Work request: Below is a block of records. Copy every line in it that contains the word "default".

Data entries

----

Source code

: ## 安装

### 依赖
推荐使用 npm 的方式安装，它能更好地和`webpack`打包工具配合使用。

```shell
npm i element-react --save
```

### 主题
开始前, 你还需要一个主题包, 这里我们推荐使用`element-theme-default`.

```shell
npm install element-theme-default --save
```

----

Result:
开始前, 你还需要一个主题包, 这里我们推荐使用`element-theme-default`.
npm install element-theme-default --save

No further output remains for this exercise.